Prompt:
Print, in exact form, the lines below from the one containing "[![Swift Package Manager" through the one containing "Moya 的一些特色功能：", and omit all others.

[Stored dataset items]
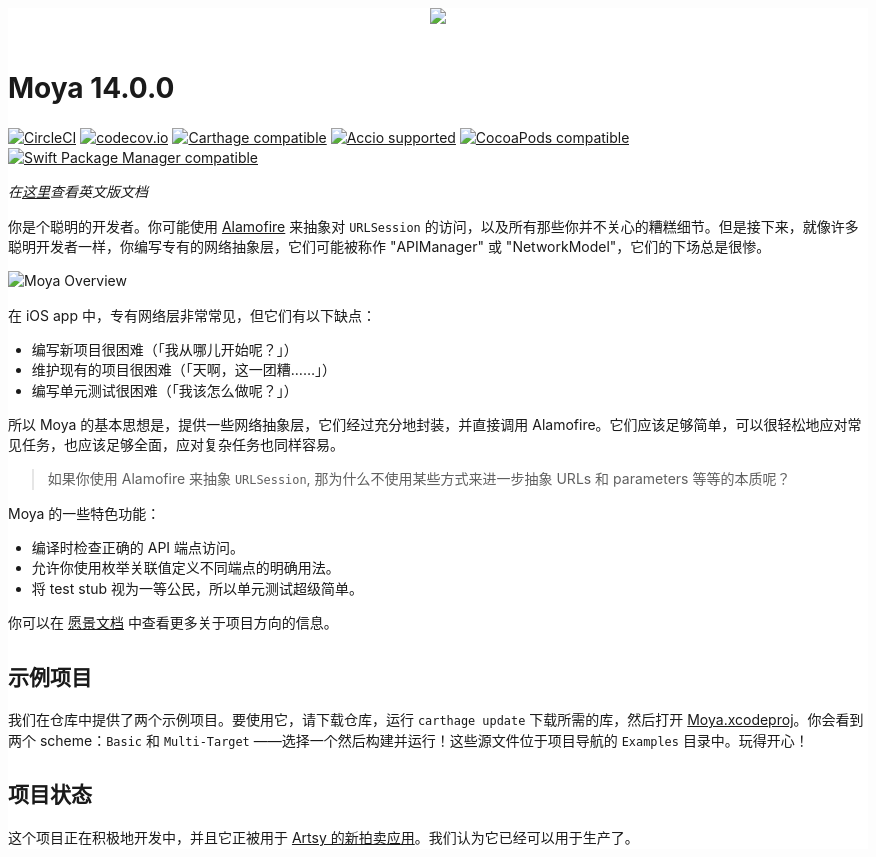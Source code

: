 <p align="center">
  <img height="160" src="web/logo_github.png" />
</p>

# Moya 14.0.0

[![CircleCI](https://img.shields.io/circleci/project/github/Moya/Moya/master.svg)](https://circleci.com/gh/Moya/Moya/tree/master)
[![codecov.io](https://codecov.io/github/Moya/Moya/coverage.svg?branch=master)](https://codecov.io/github/Moya/Moya?branch=master)
[![Carthage compatible](https://img.shields.io/badge/Carthage-compatible-4BC51D.svg?style=flat)](https://github.com/Carthage/Carthage)
[![Accio supported](https://img.shields.io/badge/Accio-supported-0A7CF5.svg?style=flat)](https://github.com/JamitLabs/Accio)
[![CocoaPods compatible](https://img.shields.io/cocoapods/v/Moya.svg)](https://cocoapods.org/pods/Moya)
[![Swift Package Manager compatible](https://img.shields.io/badge/Swift%20Package%20Manager-compatible-brightgreen.svg)](https://github.com/apple/swift-package-manager)

*在[这里](https://github.com/Moya/Moya/blob/master/Readme.md)查看英文版文档*

你是个聪明的开发者。你可能使用 [Alamofire](https://github.com/Alamofire/Alamofire) 来抽象对 `URLSession` 的访问，以及所有那些你并不关心的糟糕细节。但是接下来，就像许多聪明开发者一样，你编写专有的网络抽象层，它们可能被称作 "APIManager" 或 "NetworkModel"，它们的下场总是很惨。

![Moya Overview](web/diagram.png)

在 iOS app 中，专有网络层非常常见，但它们有以下缺点：

- 编写新项目很困难（「我从哪儿开始呢？」）
- 维护现有的项目很困难（「天啊，这一团糟……」）
- 编写单元测试很困难（「我该怎么做呢？」）

所以 Moya 的基本思想是，提供一些网络抽象层，它们经过充分地封装，并直接调用 Alamofire。它们应该足够简单，可以很轻松地应对常见任务，也应该足够全面，应对复杂任务也同样容易。

> 如果你使用 Alamofire 来抽象 `URLSession`, 那为什么不使用某些方式来进一步抽象 URLs 和 parameters 等等的本质呢？

Moya 的一些特色功能：

- 编译时检查正确的 API 端点访问。
- 允许你使用枚举关联值定义不同端点的明确用法。
- 将 test stub 视为一等公民，所以单元测试超级简单。

你可以在 [愿景文档](https://github.com/Moya/Moya/blob/master/Vision_CN.md) 中查看更多关于项目方向的信息。

## 示例项目

我们在仓库中提供了两个示例项目。要使用它，请下载仓库，运行 `carthage update` 下载所需的库，然后打开 [Moya.xcodeproj](https://github.com/Moya/Moya/tree/master/Moya.xcodeproj)。你会看到两个 scheme：`Basic` 和 `Multi-Target` ——选择一个然后构建并运行！这些源文件位于项目导航的 `Examples` 目录中。玩得开心！

## 项目状态

这个项目正在积极地开发中，并且它正被用于 [Artsy 的新拍卖应用](https://github.com/Artsy/eidolon)。我们认为它已经可以用于生产了。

Response box:
[![Swift Package Manager compatible](https://img.shields.io/badge/Swift%20Package%20Manager-compatible-brightgreen.svg)](https://github.com/apple/swift-package-manager)

*在[这里](https://github.com/Moya/Moya/blob/master/Readme.md)查看英文版文档*

你是个聪明的开发者。你可能使用 [Alamofire](https://github.com/Alamofire/Alamofire) 来抽象对 `URLSession` 的访问，以及所有那些你并不关心的糟糕细节。但是接下来，就像许多聪明开发者一样，你编写专有的网络抽象层，它们可能被称作 "APIManager" 或 "NetworkModel"，它们的下场总是很惨。

![Moya Overview](web/diagram.png)

在 iOS app 中，专有网络层非常常见，但它们有以下缺点：

- 编写新项目很困难（「我从哪儿开始呢？」）
- 维护现有的项目很困难（「天啊，这一团糟……」）
- 编写单元测试很困难（「我该怎么做呢？」）

所以 Moya 的基本思想是，提供一些网络抽象层，它们经过充分地封装，并直接调用 Alamofire。它们应该足够简单，可以很轻松地应对常见任务，也应该足够全面，应对复杂任务也同样容易。

> 如果你使用 Alamofire 来抽象 `URLSession`, 那为什么不使用某些方式来进一步抽象 URLs 和 parameters 等等的本质呢？

Moya 的一些特色功能：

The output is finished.